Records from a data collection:
╔══
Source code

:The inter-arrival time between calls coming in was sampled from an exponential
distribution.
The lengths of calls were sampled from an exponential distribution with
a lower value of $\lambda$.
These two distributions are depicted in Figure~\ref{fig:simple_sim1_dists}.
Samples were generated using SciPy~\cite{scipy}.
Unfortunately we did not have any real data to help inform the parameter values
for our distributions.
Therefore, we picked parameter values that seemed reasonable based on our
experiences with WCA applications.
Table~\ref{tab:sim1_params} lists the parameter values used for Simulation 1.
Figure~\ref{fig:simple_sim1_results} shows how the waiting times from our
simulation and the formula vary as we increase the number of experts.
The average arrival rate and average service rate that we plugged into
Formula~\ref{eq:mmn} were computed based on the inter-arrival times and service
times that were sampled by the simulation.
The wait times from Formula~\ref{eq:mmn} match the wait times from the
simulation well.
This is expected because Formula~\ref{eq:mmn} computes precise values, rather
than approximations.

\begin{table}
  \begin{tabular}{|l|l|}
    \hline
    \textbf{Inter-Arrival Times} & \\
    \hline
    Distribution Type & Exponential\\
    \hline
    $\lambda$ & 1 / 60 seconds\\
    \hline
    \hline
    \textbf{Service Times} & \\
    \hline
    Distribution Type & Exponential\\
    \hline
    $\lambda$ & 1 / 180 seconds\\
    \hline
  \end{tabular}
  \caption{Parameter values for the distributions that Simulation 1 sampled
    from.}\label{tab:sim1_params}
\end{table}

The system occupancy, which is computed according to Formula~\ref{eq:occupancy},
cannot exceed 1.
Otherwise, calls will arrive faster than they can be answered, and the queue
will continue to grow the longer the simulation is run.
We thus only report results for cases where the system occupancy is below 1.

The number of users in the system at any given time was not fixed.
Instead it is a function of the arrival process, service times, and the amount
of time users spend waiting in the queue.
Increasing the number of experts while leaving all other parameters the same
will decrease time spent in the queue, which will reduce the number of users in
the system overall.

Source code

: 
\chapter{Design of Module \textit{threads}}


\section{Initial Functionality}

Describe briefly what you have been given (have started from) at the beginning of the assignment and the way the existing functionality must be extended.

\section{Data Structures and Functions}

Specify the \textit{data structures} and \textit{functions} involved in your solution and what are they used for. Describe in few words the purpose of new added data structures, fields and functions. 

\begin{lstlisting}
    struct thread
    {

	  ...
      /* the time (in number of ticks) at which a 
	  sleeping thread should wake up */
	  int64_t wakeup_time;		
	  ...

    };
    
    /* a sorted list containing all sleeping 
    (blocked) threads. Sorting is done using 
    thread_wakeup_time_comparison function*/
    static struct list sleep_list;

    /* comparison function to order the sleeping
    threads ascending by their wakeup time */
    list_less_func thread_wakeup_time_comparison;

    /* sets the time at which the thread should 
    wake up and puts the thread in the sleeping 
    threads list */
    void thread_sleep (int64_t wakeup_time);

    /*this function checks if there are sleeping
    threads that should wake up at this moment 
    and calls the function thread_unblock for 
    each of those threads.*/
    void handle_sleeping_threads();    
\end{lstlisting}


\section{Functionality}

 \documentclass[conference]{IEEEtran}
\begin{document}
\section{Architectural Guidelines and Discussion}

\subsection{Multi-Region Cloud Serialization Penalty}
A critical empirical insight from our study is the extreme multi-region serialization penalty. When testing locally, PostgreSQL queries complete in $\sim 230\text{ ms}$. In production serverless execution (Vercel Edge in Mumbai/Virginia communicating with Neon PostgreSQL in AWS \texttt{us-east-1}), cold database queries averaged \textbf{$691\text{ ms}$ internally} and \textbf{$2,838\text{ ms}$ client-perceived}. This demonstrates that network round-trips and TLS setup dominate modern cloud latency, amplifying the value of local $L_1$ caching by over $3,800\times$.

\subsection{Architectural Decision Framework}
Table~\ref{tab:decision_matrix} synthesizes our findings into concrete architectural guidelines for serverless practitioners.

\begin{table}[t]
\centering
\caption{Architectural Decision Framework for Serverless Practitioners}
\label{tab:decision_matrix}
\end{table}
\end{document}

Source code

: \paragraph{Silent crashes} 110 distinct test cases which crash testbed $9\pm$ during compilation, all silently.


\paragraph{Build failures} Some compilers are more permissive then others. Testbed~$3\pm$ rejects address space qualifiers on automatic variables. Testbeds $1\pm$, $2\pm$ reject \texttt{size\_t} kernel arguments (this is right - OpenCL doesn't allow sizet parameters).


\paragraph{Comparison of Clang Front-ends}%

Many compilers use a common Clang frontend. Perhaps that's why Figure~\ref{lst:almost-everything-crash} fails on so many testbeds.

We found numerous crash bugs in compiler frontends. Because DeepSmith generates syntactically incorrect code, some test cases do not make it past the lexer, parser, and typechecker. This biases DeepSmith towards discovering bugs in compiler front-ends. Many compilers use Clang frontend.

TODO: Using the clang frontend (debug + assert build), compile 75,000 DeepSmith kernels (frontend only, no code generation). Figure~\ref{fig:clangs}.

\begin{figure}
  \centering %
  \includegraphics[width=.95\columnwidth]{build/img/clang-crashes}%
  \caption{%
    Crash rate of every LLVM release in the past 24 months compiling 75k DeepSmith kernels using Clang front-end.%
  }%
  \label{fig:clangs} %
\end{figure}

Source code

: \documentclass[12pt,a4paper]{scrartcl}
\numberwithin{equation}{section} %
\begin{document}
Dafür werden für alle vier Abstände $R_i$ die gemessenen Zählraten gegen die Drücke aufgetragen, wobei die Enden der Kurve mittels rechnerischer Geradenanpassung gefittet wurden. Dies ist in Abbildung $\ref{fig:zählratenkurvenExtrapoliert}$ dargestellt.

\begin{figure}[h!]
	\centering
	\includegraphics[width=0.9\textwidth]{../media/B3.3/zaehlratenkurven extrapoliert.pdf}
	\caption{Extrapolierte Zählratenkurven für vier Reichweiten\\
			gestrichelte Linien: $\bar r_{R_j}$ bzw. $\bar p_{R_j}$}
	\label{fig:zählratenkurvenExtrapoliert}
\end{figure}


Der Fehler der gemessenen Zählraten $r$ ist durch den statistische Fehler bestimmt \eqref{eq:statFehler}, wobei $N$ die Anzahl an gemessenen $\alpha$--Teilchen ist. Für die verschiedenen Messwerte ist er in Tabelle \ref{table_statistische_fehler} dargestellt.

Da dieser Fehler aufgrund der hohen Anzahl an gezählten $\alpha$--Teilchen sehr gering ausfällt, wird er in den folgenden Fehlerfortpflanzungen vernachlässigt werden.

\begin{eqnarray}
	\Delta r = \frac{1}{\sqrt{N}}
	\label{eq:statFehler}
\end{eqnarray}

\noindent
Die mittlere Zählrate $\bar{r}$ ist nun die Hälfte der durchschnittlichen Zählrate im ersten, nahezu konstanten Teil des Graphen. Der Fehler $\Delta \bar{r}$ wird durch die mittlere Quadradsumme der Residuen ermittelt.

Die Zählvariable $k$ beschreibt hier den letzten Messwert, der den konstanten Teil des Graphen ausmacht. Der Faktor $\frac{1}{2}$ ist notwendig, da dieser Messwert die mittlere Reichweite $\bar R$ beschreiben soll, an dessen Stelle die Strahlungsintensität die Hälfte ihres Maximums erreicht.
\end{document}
╚══
EXERCISE OBJECTIVE — A full, exact copy of the entries is required. Return it.

FINISHED TASK —
Source code

:The inter-arrival time between calls coming in was sampled from an exponential
distribution.
The lengths of calls were sampled from an exponential distribution with
a lower value of $\lambda$.
These two distributions are depicted in Figure~\ref{fig:simple_sim1_dists}.
Samples were generated using SciPy~\cite{scipy}.
Unfortunately we did not have any real data to help inform the parameter values
for our distributions.
Therefore, we picked parameter values that seemed reasonable based on our
experiences with WCA applications.
Table~\ref{tab:sim1_params} lists the parameter values used for Simulation 1.
Figure~\ref{fig:simple_sim1_results} shows how the waiting times from our
simulation and the formula vary as we increase the number of experts.
The average arrival rate and average service rate that we plugged into
Formula~\ref{eq:mmn} were computed based on the inter-arrival times and service
times that were sampled by the simulation.
The wait times from Formula~\ref{eq:mmn} match the wait times from the
simulation well.
This is expected because Formula~\ref{eq:mmn} computes precise values, rather
than approximations.

\begin{table}
  \begin{tabular}{|l|l|}
    \hline
    \textbf{Inter-Arrival Times} & \\
    \hline
    Distribution Type & Exponential\\
    \hline
    $\lambda$ & 1 / 60 seconds\\
    \hline
    \hline
    \textbf{Service Times} & \\
    \hline
    Distribution Type & Exponential\\
    \hline
    $\lambda$ & 1 / 180 seconds\\
    \hline
  \end{tabular}
  \caption{Parameter values for the distributions that Simulation 1 sampled
    from.}\label{tab:sim1_params}
\end{table}

The system occupancy, which is computed according to Formula~\ref{eq:occupancy},
cannot exceed 1.
Otherwise, calls will arrive faster than they can be answered, and the queue
will continue to grow the longer the simulation is run.
We thus only report results for cases where the system occupancy is below 1.

The number of users in the system at any given time was not fixed.
Instead it is a function of the arrival process, service times, and the amount
of time users spend waiting in the queue.
Increasing the number of experts while leaving all other parameters the same
will decrease time spent in the queue, which will reduce the number of users in
the system overall.

Source code

: 
\chapter{Design of Module \textit{threads}}


\section{Initial Functionality}

Describe briefly what you have been given (have started from) at the beginning of the assignment and the way the existing functionality must be extended.

\section{Data Structures and Functions}

Specify the \textit{data structures} and \textit{functions} involved in your solution and what are they used for. Describe in few words the purpose of new added data structures, fields and functions. 

\begin{lstlisting}
    struct thread
    {

	  ...
      /* the time (in number of ticks) at which a 
	  sleeping thread should wake up */
	  int64_t wakeup_time;		
	  ...

    };
    
    /* a sorted list containing all sleeping 
    (blocked) threads. Sorting is done using 
    thread_wakeup_time_comparison function*/
    static struct list sleep_list;

    /* comparison function to order the sleeping
    threads ascending by their wakeup time */
    list_less_func thread_wakeup_time_comparison;

    /* sets the time at which the thread should 
    wake up and puts the thread in the sleeping 
    threads list */
    void thread_sleep (int64_t wakeup_time);

    /*this function checks if there are sleeping
    threads that should wake up at this moment 
    and calls the function thread_unblock for 
    each of those threads.*/
    void handle_sleeping_threads();    
\end{lstlisting}


\section{Functionality}

 \documentclass[conference]{IEEEtran}
\begin{document}
\section{Architectural Guidelines and Discussion}

\subsection{Multi-Region Cloud Serialization Penalty}
A critical empirical insight from our study is the extreme multi-region serialization penalty. When testing locally, PostgreSQL queries complete in $\sim 230\text{ ms}$. In production serverless execution (Vercel Edge in Mumbai/Virginia communicating with Neon PostgreSQL in AWS \texttt{us-east-1}), cold database queries averaged \textbf{$691\text{ ms}$ internally} and \textbf{$2,838\text{ ms}$ client-perceived}. This demonstrates that network round-trips and TLS setup dominate modern cloud latency, amplifying the value of local $L_1$ caching by over $3,800\times$.

\subsection{Architectural Decision Framework}
Table~\ref{tab:decision_matrix} synthesizes our findings into concrete architectural guidelines for serverless practitioners.

\begin{table}[t]
\centering
\caption{Architectural Decision Framework for Serverless Practitioners}
\label{tab:decision_matrix}
\end{table}
\end{document}

Source code

: \paragraph{Silent crashes} 110 distinct test cases which crash testbed $9\pm$ during compilation, all silently.


\paragraph{Build failures} Some compilers are more permissive then others. Testbed~$3\pm$ rejects address space qualifiers on automatic variables. Testbeds $1\pm$, $2\pm$ reject \texttt{size\_t} kernel arguments (this is right - OpenCL doesn't allow sizet parameters).


\paragraph{Comparison of Clang Front-ends}%

Many compilers use a common Clang frontend. Perhaps that's why Figure~\ref{lst:almost-everything-crash} fails on so many testbeds.

We found numerous crash bugs in compiler frontends. Because DeepSmith generates syntactically incorrect code, some test cases do not make it past the lexer, parser, and typechecker. This biases DeepSmith towards discovering bugs in compiler front-ends. Many compilers use Clang frontend.

TODO: Using the clang frontend (debug + assert build), compile 75,000 DeepSmith kernels (frontend only, no code generation). Figure~\ref{fig:clangs}.

\begin{figure}
  \centering %
  \includegraphics[width=.95\columnwidth]{build/img/clang-crashes}%
  \caption{%
    Crash rate of every LLVM release in the past 24 months compiling 75k DeepSmith kernels using Clang front-end.%
  }%
  \label{fig:clangs} %
\end{figure}

Source code

: \documentclass[12pt,a4paper]{scrartcl}
\numberwithin{equation}{section} %
\begin{document}
Dafür werden für alle vier Abstände $R_i$ die gemessenen Zählraten gegen die Drücke aufgetragen, wobei die Enden der Kurve mittels rechnerischer Geradenanpassung gefittet wurden. Dies ist in Abbildung $\ref{fig:zählratenkurvenExtrapoliert}$ dargestellt.

\begin{figure}[h!]
	\centering
	\includegraphics[width=0.9\textwidth]{../media/B3.3/zaehlratenkurven extrapoliert.pdf}
	\caption{Extrapolierte Zählratenkurven für vier Reichweiten\\
			gestrichelte Linien: $\bar r_{R_j}$ bzw. $\bar p_{R_j}$}
	\label{fig:zählratenkurvenExtrapoliert}
\end{figure}


Der Fehler der gemessenen Zählraten $r$ ist durch den statistische Fehler bestimmt \eqref{eq:statFehler}, wobei $N$ die Anzahl an gemessenen $\alpha$--Teilchen ist. Für die verschiedenen Messwerte ist er in Tabelle \ref{table_statistische_fehler} dargestellt.

Da dieser Fehler aufgrund der hohen Anzahl an gezählten $\alpha$--Teilchen sehr gering ausfällt, wird er in den folgenden Fehlerfortpflanzungen vernachlässigt werden.

\begin{eqnarray}
	\Delta r = \frac{1}{\sqrt{N}}
	\label{eq:statFehler}
\end{eqnarray}

\noindent
Die mittlere Zählrate $\bar{r}$ ist nun die Hälfte der durchschnittlichen Zählrate im ersten, nahezu konstanten Teil des Graphen. Der Fehler $\Delta \bar{r}$ wird durch die mittlere Quadradsumme der Residuen ermittelt.

Die Zählvariable $k$ beschreibt hier den letzten Messwert, der den konstanten Teil des Graphen ausmacht. Der Faktor $\frac{1}{2}$ ist notwendig, da dieser Messwert die mittlere Reichweite $\bar R$ beschreiben soll, an dessen Stelle die Strahlungsintensität die Hälfte ihres Maximums erreicht.
\end{document}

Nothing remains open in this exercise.